STUDY MATERIAL:
□ □ □ □ □ □ □

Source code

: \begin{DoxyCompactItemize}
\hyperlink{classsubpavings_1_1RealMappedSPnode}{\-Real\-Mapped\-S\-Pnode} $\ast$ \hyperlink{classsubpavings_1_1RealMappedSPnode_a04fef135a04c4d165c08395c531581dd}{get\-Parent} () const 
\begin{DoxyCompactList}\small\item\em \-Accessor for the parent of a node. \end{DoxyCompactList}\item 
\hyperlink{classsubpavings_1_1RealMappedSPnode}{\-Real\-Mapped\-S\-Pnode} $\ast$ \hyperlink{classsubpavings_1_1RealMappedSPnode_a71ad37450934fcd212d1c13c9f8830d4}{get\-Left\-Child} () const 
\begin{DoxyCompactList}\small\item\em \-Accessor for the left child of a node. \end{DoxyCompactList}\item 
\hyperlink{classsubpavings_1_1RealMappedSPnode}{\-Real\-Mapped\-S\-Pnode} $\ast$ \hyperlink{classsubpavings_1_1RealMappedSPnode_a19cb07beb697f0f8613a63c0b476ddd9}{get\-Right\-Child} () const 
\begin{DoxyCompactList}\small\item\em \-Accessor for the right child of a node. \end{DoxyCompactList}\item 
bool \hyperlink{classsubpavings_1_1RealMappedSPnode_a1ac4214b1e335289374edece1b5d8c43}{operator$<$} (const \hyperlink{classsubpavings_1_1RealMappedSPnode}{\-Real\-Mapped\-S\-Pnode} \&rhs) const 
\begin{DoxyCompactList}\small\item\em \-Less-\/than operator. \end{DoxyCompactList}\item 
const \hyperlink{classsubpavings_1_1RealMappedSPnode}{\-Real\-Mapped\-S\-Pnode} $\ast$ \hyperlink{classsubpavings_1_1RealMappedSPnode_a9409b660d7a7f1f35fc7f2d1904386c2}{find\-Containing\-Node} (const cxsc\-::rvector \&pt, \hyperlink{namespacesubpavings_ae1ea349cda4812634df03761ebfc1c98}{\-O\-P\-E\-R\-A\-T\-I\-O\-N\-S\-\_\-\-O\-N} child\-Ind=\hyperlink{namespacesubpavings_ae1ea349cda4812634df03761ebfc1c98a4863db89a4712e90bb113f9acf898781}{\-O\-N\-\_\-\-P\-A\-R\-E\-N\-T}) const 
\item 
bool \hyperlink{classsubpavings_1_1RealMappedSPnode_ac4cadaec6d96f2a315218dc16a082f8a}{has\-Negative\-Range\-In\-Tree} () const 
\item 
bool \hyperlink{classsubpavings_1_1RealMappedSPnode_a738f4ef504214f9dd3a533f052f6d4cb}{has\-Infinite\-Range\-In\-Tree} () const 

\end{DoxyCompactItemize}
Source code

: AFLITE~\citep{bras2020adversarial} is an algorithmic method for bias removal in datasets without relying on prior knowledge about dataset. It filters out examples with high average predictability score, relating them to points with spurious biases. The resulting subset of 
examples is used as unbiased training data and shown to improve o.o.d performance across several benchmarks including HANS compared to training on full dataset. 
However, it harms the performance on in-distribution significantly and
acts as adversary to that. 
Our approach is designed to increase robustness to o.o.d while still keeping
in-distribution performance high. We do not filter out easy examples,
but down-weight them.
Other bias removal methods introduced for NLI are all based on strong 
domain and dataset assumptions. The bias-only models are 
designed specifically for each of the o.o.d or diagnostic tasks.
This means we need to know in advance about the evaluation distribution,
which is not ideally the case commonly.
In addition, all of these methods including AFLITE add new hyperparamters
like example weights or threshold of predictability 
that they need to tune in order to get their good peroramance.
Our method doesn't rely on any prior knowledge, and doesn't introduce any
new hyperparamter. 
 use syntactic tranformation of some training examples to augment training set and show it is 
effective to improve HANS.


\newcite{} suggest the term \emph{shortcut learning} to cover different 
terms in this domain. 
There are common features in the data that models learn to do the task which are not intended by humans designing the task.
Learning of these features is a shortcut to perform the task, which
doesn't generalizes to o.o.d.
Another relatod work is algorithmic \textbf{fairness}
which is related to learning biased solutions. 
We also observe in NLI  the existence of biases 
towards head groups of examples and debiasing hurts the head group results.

□ □ □ □ □ □ □

TO DO: Only the lines from the one containing "new hyperparamter." through the end of the records above belong in the output, each exactly as it stands, both ends included.

COMPLETED TASK:
new hyperparamter. 
 use syntactic tranformation of some training examples to augment training set and show it is 
effective to improve HANS.


\newcite{} suggest the term \emph{shortcut learning} to cover different 
terms in this domain. 
There are common features in the data that models learn to do the task which are not intended by humans designing the task.
Learning of these features is a shortcut to perform the task, which
doesn't generalizes to o.o.d.
Another relatod work is algorithmic \textbf{fairness}
which is related to learning biased solutions. 
We also observe in NLI  the existence of biases 
towards head groups of examples and debiasing hurts the head group results.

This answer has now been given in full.